# WHAT THE TASK REQUIRES
Restate the lines word for word, from the first line of the records through the line containing "### **Test Search API Directly**". Leave out the pictures and anything after that line.

# SUPPLIED RECORDS
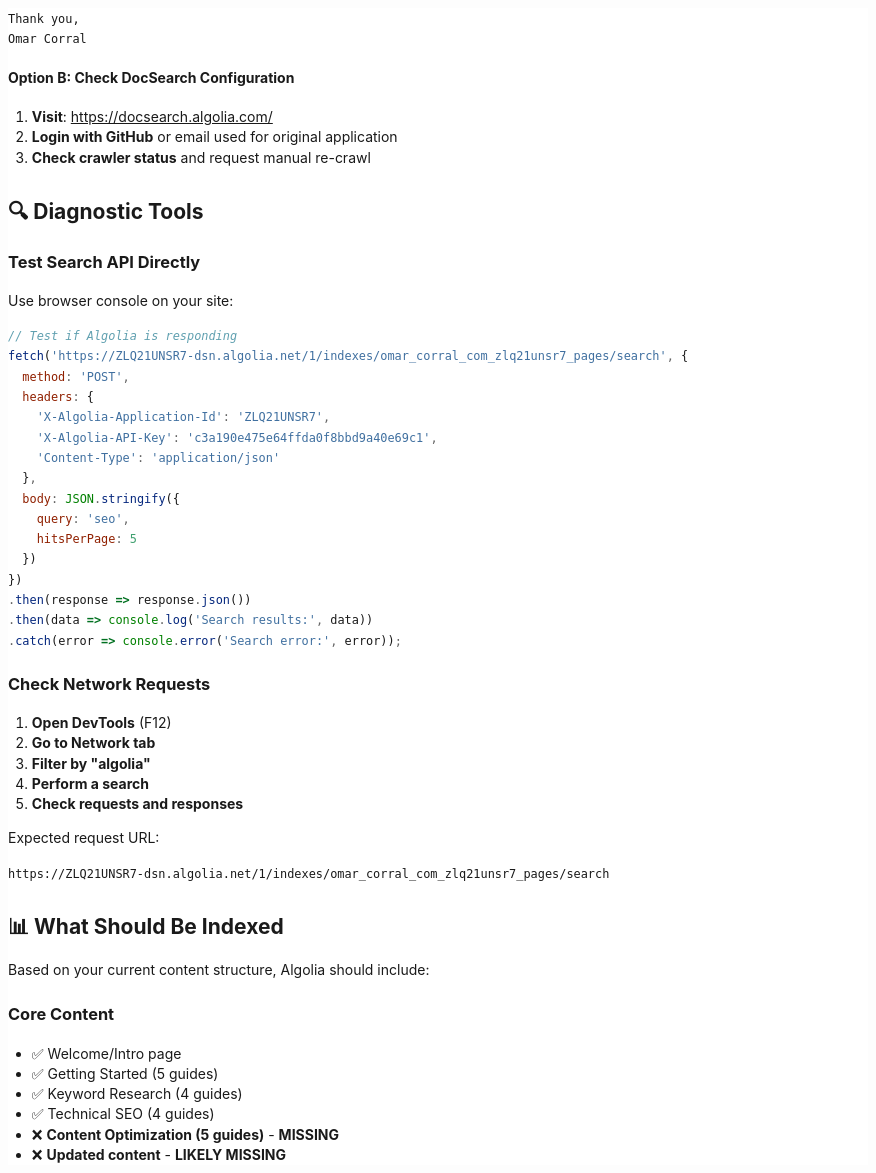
```
Thank you,
Omar Corral
```

#### **Option B: Check DocSearch Configuration**
1. **Visit**: https://docsearch.algolia.com/
2. **Login with GitHub** or email used for original application
3. **Check crawler status** and request manual re-crawl

## 🔍 **Diagnostic Tools**

### **Test Search API Directly**

Use browser console on your site:
```javascript
// Test if Algolia is responding
fetch('https://ZLQ21UNSR7-dsn.algolia.net/1/indexes/omar_corral_com_zlq21unsr7_pages/search', {
  method: 'POST',
  headers: {
    'X-Algolia-Application-Id': 'ZLQ21UNSR7',
    'X-Algolia-API-Key': 'c3a190e475e64ffda0f8bbd9a40e69c1',
    'Content-Type': 'application/json'
  },
  body: JSON.stringify({
    query: 'seo',
    hitsPerPage: 5
  })
})
.then(response => response.json())
.then(data => console.log('Search results:', data))
.catch(error => console.error('Search error:', error));
```

### **Check Network Requests**

1. **Open DevTools** (F12)
2. **Go to Network tab**
3. **Filter by "algolia"**
4. **Perform a search**
5. **Check requests and responses**

Expected request URL:
```
https://ZLQ21UNSR7-dsn.algolia.net/1/indexes/omar_corral_com_zlq21unsr7_pages/search
```

## 📊 **What Should Be Indexed**

Based on your current content structure, Algolia should include:

### **Core Content**
- ✅ Welcome/Intro page
- ✅ Getting Started (5 guides)
- ✅ Keyword Research (4 guides)  
- ✅ Technical SEO (4 guides)
- ❌ **Content Optimization (5 guides)** - **MISSING**
- ❌ **Updated content** - **LIKELY MISSING**
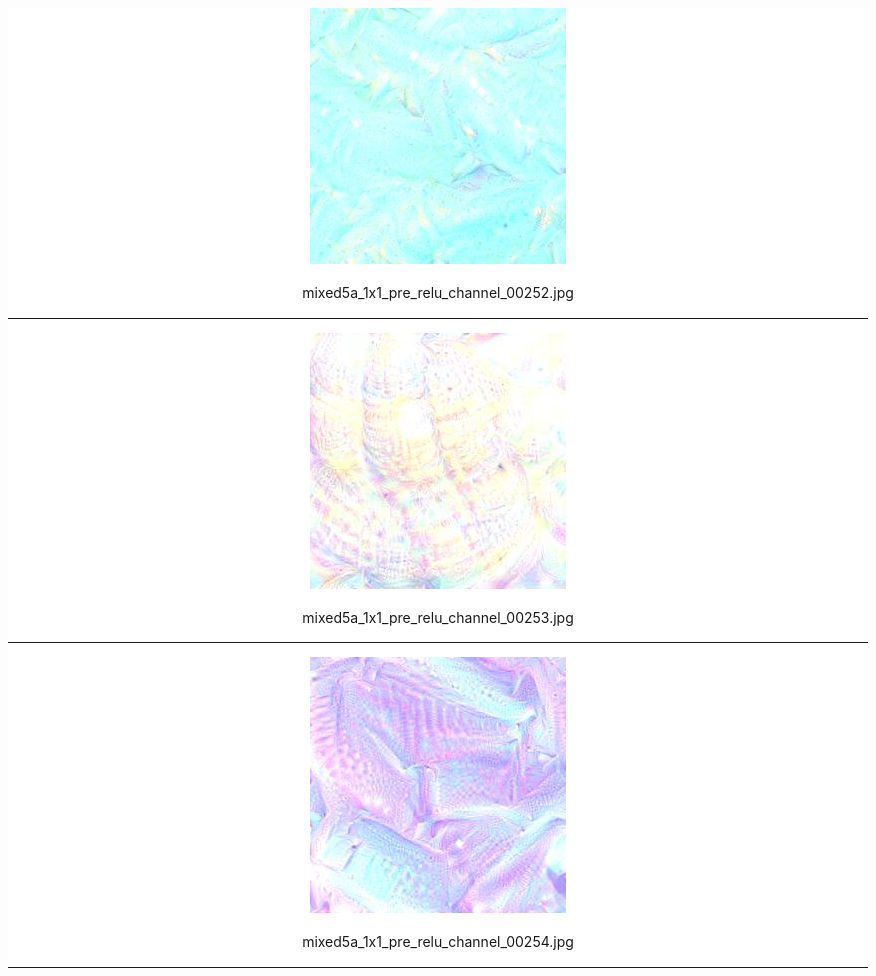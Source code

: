 <p align="center">  <img src="mixed5a_1x1_pre_relu_channel_00252.jpg?"> </p><p align="center">mixed5a_1x1_pre_relu_channel_00252.jpg</p>

***

<p align="center">  <img src="mixed5a_1x1_pre_relu_channel_00253.jpg?"> </p><p align="center">mixed5a_1x1_pre_relu_channel_00253.jpg</p>

***

<p align="center">  <img src="mixed5a_1x1_pre_relu_channel_00254.jpg?"> </p><p align="center">mixed5a_1x1_pre_relu_channel_00254.jpg</p>

***
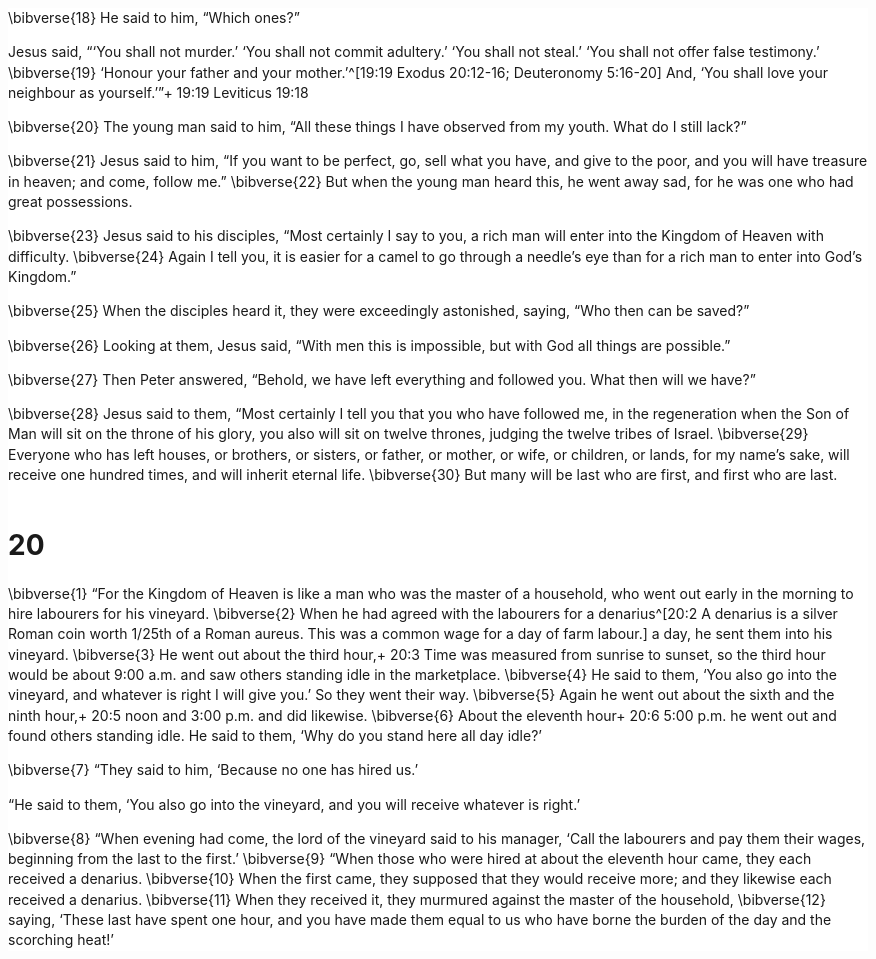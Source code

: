 
\bibverse{18} He said to him, “Which ones?” 

Jesus said, “‘You shall not murder.’ ‘You shall not commit adultery.’ ‘You shall not steal.’ ‘You shall not offer false testimony.’ \bibverse{19} ‘Honour your father and your mother.’^[19:19 Exodus 20:12-16; Deuteronomy 5:16-20] And, ‘You shall love your neighbour as yourself.’”+ 19:19 Leviticus 19:18 


\bibverse{20} The young man said to him, “All these things I have observed from my youth. What do I still lack?” 

\bibverse{21} Jesus said to him, “If you want to be perfect, go, sell what you have, and give to the poor, and you will have treasure in heaven; and come, follow me.” \bibverse{22} But when the young man heard this, he went away sad, for he was one who had great possessions. 

\bibverse{23} Jesus said to his disciples, “Most certainly I say to you, a rich man will enter into the Kingdom of Heaven with difficulty. \bibverse{24} Again I tell you, it is easier for a camel to go through a needle’s eye than for a rich man to enter into God’s Kingdom.” 

\bibverse{25} When the disciples heard it, they were exceedingly astonished, saying, “Who then can be saved?” 

\bibverse{26} Looking at them, Jesus said, “With men this is impossible, but with God all things are possible.” 

\bibverse{27} Then Peter answered, “Behold, we have left everything and followed you. What then will we have?” 

\bibverse{28} Jesus said to them, “Most certainly I tell you that you who have followed me, in the regeneration when the Son of Man will sit on the throne of his glory, you also will sit on twelve thrones, judging the twelve tribes of Israel. \bibverse{29} Everyone who has left houses, or brothers, or sisters, or father, or mother, or wife, or children, or lands, for my name’s sake, will receive one hundred times, and will inherit eternal life. \bibverse{30} But many will be last who are first, and first who are last. 

# 20 
\bibverse{1} “For the Kingdom of Heaven is like a man who was the master of a household, who went out early in the morning to hire labourers for his vineyard. \bibverse{2} When he had agreed with the labourers for a denarius^[20:2 A denarius is a silver Roman coin worth 1/25th of a Roman aureus. This was a common wage for a day of farm labour.] a day, he sent them into his vineyard. \bibverse{3} He went out about the third hour,+ 20:3 Time was measured from sunrise to sunset, so the third hour would be about 9:00 a.m. and saw others standing idle in the marketplace. \bibverse{4} He said to them, ‘You also go into the vineyard, and whatever is right I will give you.’ So they went their way. \bibverse{5} Again he went out about the sixth and the ninth hour,+ 20:5 noon and 3:00 p.m. and did likewise. \bibverse{6} About the eleventh hour+ 20:6 5:00 p.m. he went out and found others standing idle. He said to them, ‘Why do you stand here all day idle?’ 


\bibverse{7} “They said to him, ‘Because no one has hired us.’ 

“He said to them, ‘You also go into the vineyard, and you will receive whatever is right.’ 

\bibverse{8} “When evening had come, the lord of the vineyard said to his manager, ‘Call the labourers and pay them their wages, beginning from the last to the first.’ \bibverse{9} “When those who were hired at about the eleventh hour came, they each received a denarius. \bibverse{10} When the first came, they supposed that they would receive more; and they likewise each received a denarius. \bibverse{11} When they received it, they murmured against the master of the household, \bibverse{12} saying, ‘These last have spent one hour, and you have made them equal to us who have borne the burden of the day and the scorching heat!’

# SOLUTION BELOW
```
Thank you,
Omar Corral
```

#### **Option B: Check DocSearch Configuration**
1. **Visit**: https://docsearch.algolia.com/
2. **Login with GitHub** or email used for original application
3. **Check crawler status** and request manual re-crawl

## 🔍 **Diagnostic Tools**

### **Test Search API Directly**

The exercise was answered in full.